++++ Records for processing ++++

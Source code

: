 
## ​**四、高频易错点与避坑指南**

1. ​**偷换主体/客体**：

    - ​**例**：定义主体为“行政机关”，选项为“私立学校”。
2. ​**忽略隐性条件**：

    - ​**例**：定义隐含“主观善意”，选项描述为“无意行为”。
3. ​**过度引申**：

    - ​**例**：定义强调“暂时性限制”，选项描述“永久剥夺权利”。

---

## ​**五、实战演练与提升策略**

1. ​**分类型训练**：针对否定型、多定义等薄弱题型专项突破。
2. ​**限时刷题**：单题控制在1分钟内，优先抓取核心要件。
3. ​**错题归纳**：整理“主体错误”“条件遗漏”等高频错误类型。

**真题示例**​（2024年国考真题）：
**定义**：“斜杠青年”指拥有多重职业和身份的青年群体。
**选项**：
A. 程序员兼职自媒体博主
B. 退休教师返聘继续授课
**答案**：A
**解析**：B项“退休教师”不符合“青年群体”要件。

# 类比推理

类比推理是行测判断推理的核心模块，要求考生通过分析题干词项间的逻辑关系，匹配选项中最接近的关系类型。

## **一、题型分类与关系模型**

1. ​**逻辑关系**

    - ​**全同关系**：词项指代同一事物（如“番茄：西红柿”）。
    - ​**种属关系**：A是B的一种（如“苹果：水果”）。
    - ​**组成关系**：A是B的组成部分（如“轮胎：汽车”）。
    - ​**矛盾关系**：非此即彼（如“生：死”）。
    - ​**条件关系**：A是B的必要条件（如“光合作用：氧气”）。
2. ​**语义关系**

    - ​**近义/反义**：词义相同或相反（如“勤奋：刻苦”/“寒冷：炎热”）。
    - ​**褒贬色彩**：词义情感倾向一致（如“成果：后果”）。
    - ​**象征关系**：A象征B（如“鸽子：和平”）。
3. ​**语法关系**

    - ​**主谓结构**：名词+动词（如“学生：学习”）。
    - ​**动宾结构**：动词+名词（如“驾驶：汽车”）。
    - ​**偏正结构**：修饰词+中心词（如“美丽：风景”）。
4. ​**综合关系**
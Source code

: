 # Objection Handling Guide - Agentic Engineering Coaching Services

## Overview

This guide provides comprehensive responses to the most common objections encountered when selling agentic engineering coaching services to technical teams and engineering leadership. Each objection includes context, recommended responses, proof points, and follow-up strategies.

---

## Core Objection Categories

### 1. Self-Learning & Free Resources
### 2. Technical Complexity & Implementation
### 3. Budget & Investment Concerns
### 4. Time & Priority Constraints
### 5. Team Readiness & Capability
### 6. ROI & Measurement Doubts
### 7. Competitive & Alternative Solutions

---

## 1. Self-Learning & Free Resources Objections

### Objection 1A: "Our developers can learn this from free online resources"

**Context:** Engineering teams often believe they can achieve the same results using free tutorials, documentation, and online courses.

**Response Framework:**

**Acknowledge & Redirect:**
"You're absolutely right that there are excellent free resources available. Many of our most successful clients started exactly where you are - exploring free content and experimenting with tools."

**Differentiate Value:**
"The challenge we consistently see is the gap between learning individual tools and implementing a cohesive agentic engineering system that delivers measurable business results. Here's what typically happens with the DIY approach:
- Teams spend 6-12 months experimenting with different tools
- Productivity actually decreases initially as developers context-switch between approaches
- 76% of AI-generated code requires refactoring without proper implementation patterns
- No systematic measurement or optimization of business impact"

++++

-- What to work on --
Your task is to set down only the lines that run from the opening of the listing to the line with "1. ​**分类型训练**：针对否定型、多定义等薄弱题型专项突破。", both ends included, each unchanged.

-- Answer section --
Source code

: 
## ​**四、高频易错点与避坑指南**

1. ​**偷换主体/客体**：

    - ​**例**：定义主体为“行政机关”，选项为“私立学校”。
2. ​**忽略隐性条件**：

    - ​**例**：定义隐含“主观善意”，选项描述为“无意行为”。
3. ​**过度引申**：

    - ​**例**：定义强调“暂时性限制”，选项描述“永久剥夺权利”。

---

## ​**五、实战演练与提升策略**

1. ​**分类型训练**：针对否定型、多定义等薄弱题型专项突破。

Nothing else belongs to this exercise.